Gabi* me abraça apertado ao entrar no carro, logo depois que sua mãe pede para que ela e a irmã me cumprimentem. As duas crianças estão entretidas, conversando sobre uma situação que ocorreu naquela tarde na escola. “Mãe, o que é mother fu****?”, questiona no trajeto para casa, ao entardecer. A explicação vem de forma simples e direta: “Filha, isso é um palavrão. Mas você não pode ficar falando porque é errado”.
A questão começou ainda mais cedo, quando um coleguinha usou a expressão dentro da sala de aula naquela tarde. “A professora ficou sem reação, mãe”, Gabi deixa escapar uma gargalhada. “Ela não explicou o significado para a gente”, garante, com convicção. Em segundos, mudam de assunto, dessa vez, falando das tarefas de classe.
Em casa, a mãe reclama das mochilas espalhadas pela sala. Gabi entra em direção ao quarto, tira a farda e permanece com o vestido preto de desenhos de unicórnios e estrelinhas, que usava por cima do uniforme naquele dia para amenizar o frio na sala de aula. Enquanto eu e a mãe conversamos no sofá, Gabi corre como um foguete pelos cômodos, dança animada e apenas diminui o ritmo quando se distrai com as irmãs assistindo vídeos pelo telefone. A agitação é retomada na hora do jantar, em que ela pega na cestinha em cima da mesa seu pão massa fina e o achocolatado em um copo, o lanche preferido, e sai comendo pela casa, pulando e conversando.
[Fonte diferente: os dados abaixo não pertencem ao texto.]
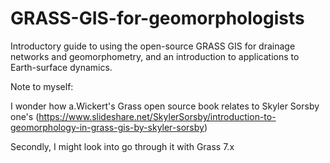 # GRASS-GIS-for-geomorphologists
Introductory guide to using the open-source GRASS GIS for drainage networks and geomorphometry, and an introduction to applications to Earth-surface dynamics.

Note to myself:

I wonder how a.Wickert's Grass open source book relates to Skyler Sorsby one's (https://www.slideshare.net/SkylerSorsby/introduction-to-geomorphology-in-grass-gis-by-skyler-sorsby)

Secondly, I might look into go through it with Grass 7.x

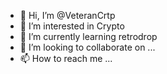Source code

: - 👋 Hi, I’m @VeteranCrtp
- 👀 I’m interested in Crypto
- 🌱 I’m currently learning retrodrop
- 💞️ I’m looking to collaborate on ...
- 📫 How to reach me ...

<!---
VeteranCrtp/VeteranCrtp is a ✨ special ✨ repository because its `README.md` (this file) appears on your GitHub profile.
You can click the Preview link to take a look at your changes.
--->
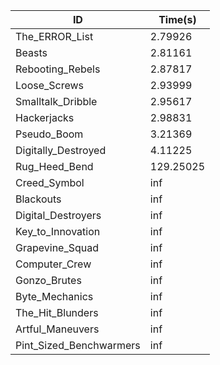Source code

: |ID|Time(s)|
|-|-|
|The_ERROR_List|2.79926|
|Beasts|2.81161|
|Rebooting_Rebels|2.87817|
|Loose_Screws|2.93999|
|Smalltalk_Dribble|2.95617|
|Hackerjacks|2.98831|
|Pseudo_Boom|3.21369|
|Digitally_Destroyed|4.11225|
|Rug_Heed_Bend|129.25025|
|Creed_Symbol|inf|
|Blackouts|inf|
|Digital_Destroyers|inf|
|Key_to_Innovation|inf|
|Grapevine_Squad|inf|
|Computer_Crew|inf|
|Gonzo_Brutes|inf|
|Byte_Mechanics|inf|
|The_Hit_Blunders|inf|
|Artful_Maneuvers|inf|
|Pint_Sized_Benchwarmers|inf|
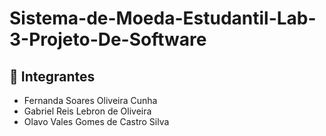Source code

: # Sistema-de-Moeda-Estudantil-Lab-3-Projeto-De-Software

## 👥 Integrantes

- Fernanda Soares Oliveira Cunha  
- Gabriel Reis Lebron de Oliveira  
- Olavo Vales Gomes de Castro Silva  
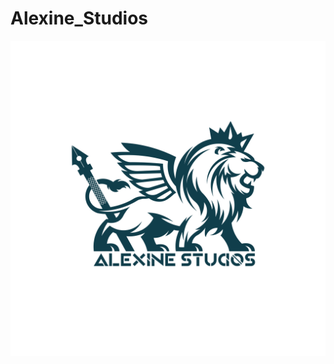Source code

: # Alexine_Studios
![alt text](https://github.com/chiruharshith/Alexine_Studios/blob/de01d1a31881519b5278e01e85666486ec723f89/media/alexine_studios.jpg?raw=true)
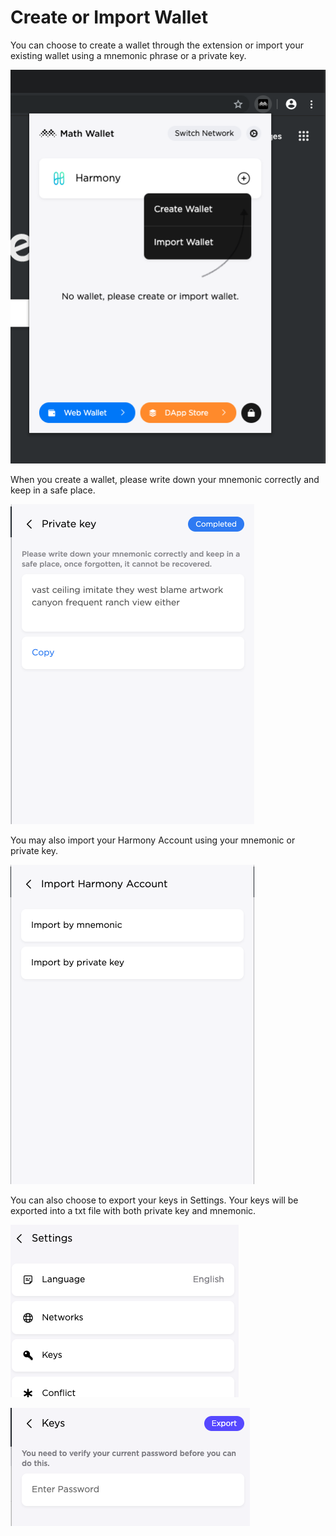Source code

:# Create or Import Wallet

You can choose to create a wallet through the extension or import your existing wallet using a mnemonic phrase or a private key.

![](../../.gitbook/assets/image-10.png)

When you create a wallet, please write down your mnemonic correctly and keep in a safe place. 

![](../../.gitbook/assets/image-23.png)

You may also import your Harmony Account using your mnemonic or private key.

![](../../.gitbook/assets/image-26.png)

You can also choose to export your keys in Settings. Your keys will be exported into a txt file with both private key and mnemonic.

![](../../.gitbook/assets/image%20%283%29.png)

![](../../.gitbook/assets/image%20%2850%29.png)


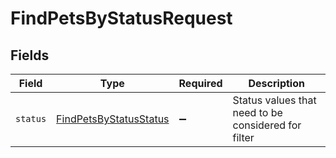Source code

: # FindPetsByStatusRequest


## Fields

| Field                                                                       | Type                                                                        | Required                                                                    | Description                                                                 |
| --------------------------------------------------------------------------- | --------------------------------------------------------------------------- | --------------------------------------------------------------------------- | --------------------------------------------------------------------------- |
| `status`                                                                    | [FindPetsByStatusStatus](../../models/operations/FindPetsByStatusStatus.md) | :heavy_minus_sign:                                                          | Status values that need to be considered for filter                         |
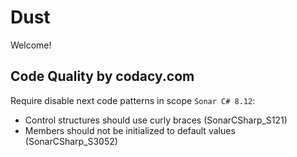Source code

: # Dust

Welcome!



## Code Quality by codacy.com

Require disable next code patterns in scope `Sonar C# 8.12`:

- Control structures should use curly braces (SonarCSharp_S121)
- Members should not be initialized to default values (SonarCSharp_S3052)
Após o jantar, as duas pequenas sentam ao redor da mesa e cumprem o de costume: fazer a tarefa de casa. A mãe, sentada do outro lado, me mostra o documento que serviria para o embarque da viagem do dia seguinte. A luz na mesa evidencia o risco do amor – três tatuagens no seu braço esquerdo, que representam as filhas: dois símbolos de vênus do sexo feminino, e o terceiro símbolo do transgênero. Ela está aflita, porque ainda não tem todas as informações necessárias para a viagem. “Todo mês é o mesmo estresse. Olha aqui, o do Gabriel não tem o localizador da passagem!”, fala com preocupação e recebe de volta um olhar reprovativo da filha. “Ela sabe que falei sem querer”, me confidencia segundos depois.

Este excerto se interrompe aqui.